Data provided below:

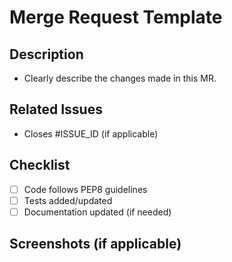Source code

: # Merge Request Template

## Description
- Clearly describe the changes made in this MR.

## Related Issues
- Closes #ISSUE_ID (if applicable)

## Checklist
- [ ] Code follows PEP8 guidelines
- [ ] Tests added/updated
- [ ] Documentation updated (if needed)

## Screenshots (if applicable)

End of Data provided.

> [Your instructions]:
Without the pictures, give back every record precisely as shown.

> [The answer]:
Source code

: # Merge Request Template

## Description
- Clearly describe the changes made in this MR.

## Related Issues
- Closes #ISSUE_ID (if applicable)

## Checklist
- [ ] Code follows PEP8 guidelines
- [ ] Tests added/updated
- [ ] Documentation updated (if needed)

## Screenshots (if applicable)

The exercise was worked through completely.